“Writing and rewriting are a constant search for what it is one is saying.” John Updike
In looking at the written work of others and providing feedback, I have a tendency to zero in on two things: consistency of story and the experience I have within the story. In other words, for me a story needs to hang together and I want to be fully immersed in it as though I’m an invisible witness seeing and feeling every nuance of the story and the characters within it.
My own critique group met this week. Along with the submissions of two other members of my group, a chapter of my new project was up for review. Almost all the feedback provided to me could be summarized into one sentence: unpack this exposition and/or back-story into a scene we can experience.
And they were absolutely right. It’s not so easy for a writer to see these things in first or second or even third draft. In these early drafts, you’re telling yourself the story as you pick your way through it. You don’t know the world you’re creating yet or any of the details of your characters’ motivations. Those drafts are discovery drafts, the place where you’re trying to make sense of what is happening.

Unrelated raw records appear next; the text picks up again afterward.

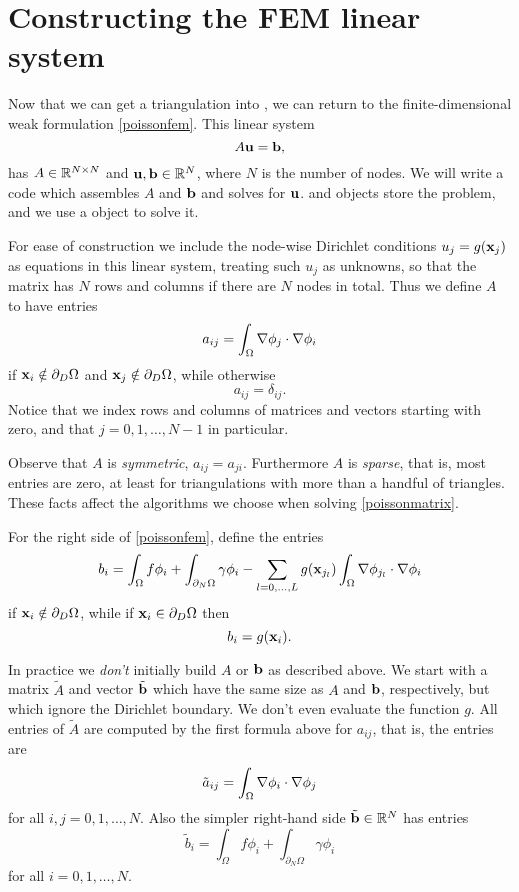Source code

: \section{Constructing the FEM linear system}

Now that we can get a triangulation into \PETSc, we can return to the finite-dimensional weak formulation \eqref{poissonfem}.  This linear system
\begin{equation}
A \mathbf{u} = \mathbf{b}, \label{poissonmatrix}
\end{equation}
has $A\in\mathbb{R}^{N\times N}$ and $\mathbf{u},\mathbf{b}\in\mathbb{R}^N$, where $N$ is the number of nodes.  We will write a code which assembles $A$ and $\mathbf{b}$ and solves for $\mathbf{u}$.  \PETSc \pMat and \pVec objects store the problem, and we use a \pKSP object to solve it.

For ease of construction we include the node-wise Dirichlet conditions $u_j=g(\mathbf{x}_j)$ as equations in this linear system, treating such $u_j$ as unknowns, so that the matrix has $N$ rows and columns if there are $N$ nodes in total.  Thus we define $A$ to have entries
\begin{equation}
a_{ij} = \int_\Omega \nabla \phi_j \cdot \nabla \phi_i \label{Aentryfem}
\end{equation}
if $\mathbf{x}_i \notin \partial_D \Omega$ and $\mathbf{x}_j \notin \partial_D \Omega$, while otherwise
\begin{equation*}
a_{ij} = \delta_{ij}.
\end{equation*}
Notice that we index rows and columns of matrices and vectors starting with zero, and that $j=0,1,\dots,N-1$ in particular.

Observe that $A$ is \emph{symmetric}, $a_{ij}=a_{ji}$.  Furthermore $A$ is \emph{sparse}, that is, most entries are zero, at least for triangulations with more than a handful of triangles.  These facts affect the algorithms we choose when solving \eqref{poissonmatrix}.

For the right side of \eqref{poissonfem}, define the entries
\begin{equation}
    b_i = \int_\Omega f \phi_i + \int_{\partial_N\Omega} \gamma \phi_i - \sum_{l=0,\dots,L} g(\mathbf{x}_{j_l})  \int_\Omega \nabla \phi_{j_l} \cdot \nabla \phi_i  \label{bentryfem}
\end{equation}
if $\mathbf{x}_i \notin \partial_D \Omega$, while if $\mathbf{x}_i \in \partial_D \Omega$ then
    $$b_i = g(\mathbf{x}_{i}).$$

In practice we \emph{don't} initially build $A$ or $\mathbf{b}$ as described above.  We start with a matrix $\tilde A$ and vector $\tilde {\mathbf{b}}$ which have the same size as $A$ and $\mathbf{b}$, respectively, but which ignore the Dirichlet boundary.  We don't even evaluate the function $g$.  All entries of $\tilde A$ are computed by the first formula above for $a_{ij}$, that is, the entries are
\begin{equation*}
\tilde a_{ij} = \int_\Omega \nabla \phi_i \cdot \nabla \phi_j
\end{equation*}
for all $i,j=0,1,\dots,N$.  Also the simpler right-hand side $\tilde {\mathbf{b}}\in\mathbb{R}^N$ has entries
    $$\tilde b_i = \int_\Omega f \phi_i + \int_{\partial_N\Omega} \gamma \phi_i$$
for all $i=0,1,\dots,N$.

During these drafts, as with all pieces of my writing, I am constantly asking myself what is it I’m trying to say. And the answer comes the more I write, the more I walk away, the more I rethink, the more I step back into the story, the more I rewrite. It’s a process that I absolutely hate, but it’s something I know I have to do.
Having my own work critiqued this week was a good reminder to me of this and of something I learned a long time ago, and at times forget: we see in the work of others the challenges we ourselves face in our own early drafts.